**Assigned task:**
Could you copy every line in the listing below that has the word "texorpdfstring"?

┌────────

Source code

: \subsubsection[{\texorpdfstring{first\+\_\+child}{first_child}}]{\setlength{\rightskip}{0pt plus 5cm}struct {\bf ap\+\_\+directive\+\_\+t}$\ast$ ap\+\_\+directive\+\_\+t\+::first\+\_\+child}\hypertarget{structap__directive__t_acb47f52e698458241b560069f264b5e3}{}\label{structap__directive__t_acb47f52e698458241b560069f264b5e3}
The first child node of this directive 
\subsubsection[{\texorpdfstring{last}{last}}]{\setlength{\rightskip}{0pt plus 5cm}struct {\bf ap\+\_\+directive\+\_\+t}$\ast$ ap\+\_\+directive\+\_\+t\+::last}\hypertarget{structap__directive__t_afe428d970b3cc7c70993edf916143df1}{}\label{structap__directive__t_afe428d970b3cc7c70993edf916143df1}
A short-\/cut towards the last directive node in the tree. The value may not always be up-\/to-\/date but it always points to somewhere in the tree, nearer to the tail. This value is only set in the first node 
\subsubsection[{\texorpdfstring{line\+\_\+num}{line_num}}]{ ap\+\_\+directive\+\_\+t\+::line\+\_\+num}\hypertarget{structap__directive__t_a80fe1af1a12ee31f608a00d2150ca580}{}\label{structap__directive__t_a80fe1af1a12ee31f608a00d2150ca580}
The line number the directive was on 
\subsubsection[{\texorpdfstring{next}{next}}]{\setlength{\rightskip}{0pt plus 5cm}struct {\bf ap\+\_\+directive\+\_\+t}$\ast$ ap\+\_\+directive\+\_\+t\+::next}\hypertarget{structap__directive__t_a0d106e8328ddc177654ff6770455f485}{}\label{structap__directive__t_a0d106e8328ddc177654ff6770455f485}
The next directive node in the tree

└────────

**Result of the task:**
: \subsubsection[{\texorpdfstring{first\+\_\+child}{first_child}}]{\setlength{\rightskip}{0pt plus 5cm}struct {\bf ap\+\_\+directive\+\_\+t}$\ast$ ap\+\_\+directive\+\_\+t\+::first\+\_\+child}\hypertarget{structap__directive__t_acb47f52e698458241b560069f264b5e3}{}\label{structap__directive__t_acb47f52e698458241b560069f264b5e3}
\subsubsection[{\texorpdfstring{last}{last}}]{\setlength{\rightskip}{0pt plus 5cm}struct {\bf ap\+\_\+directive\+\_\+t}$\ast$ ap\+\_\+directive\+\_\+t\+::last}\hypertarget{structap__directive__t_afe428d970b3cc7c70993edf916143df1}{}\label{structap__directive__t_afe428d970b3cc7c70993edf916143df1}
\subsubsection[{\texorpdfstring{line\+\_\+num}{line_num}}]{ ap\+\_\+directive\+\_\+t\+::line\+\_\+num}\hypertarget{structap__directive__t_a80fe1af1a12ee31f608a00d2150ca580}{}\label{structap__directive__t_a80fe1af1a12ee31f608a00d2150ca580}
\subsubsection[{\texorpdfstring{next}{next}}]{\setlength{\rightskip}{0pt plus 5cm}struct {\bf ap\+\_\+directive\+\_\+t}$\ast$ ap\+\_\+directive\+\_\+t\+::next}\hypertarget{structap__directive__t_a0d106e8328ddc177654ff6770455f485}{}\label{structap__directive__t_a0d106e8328ddc177654ff6770455f485}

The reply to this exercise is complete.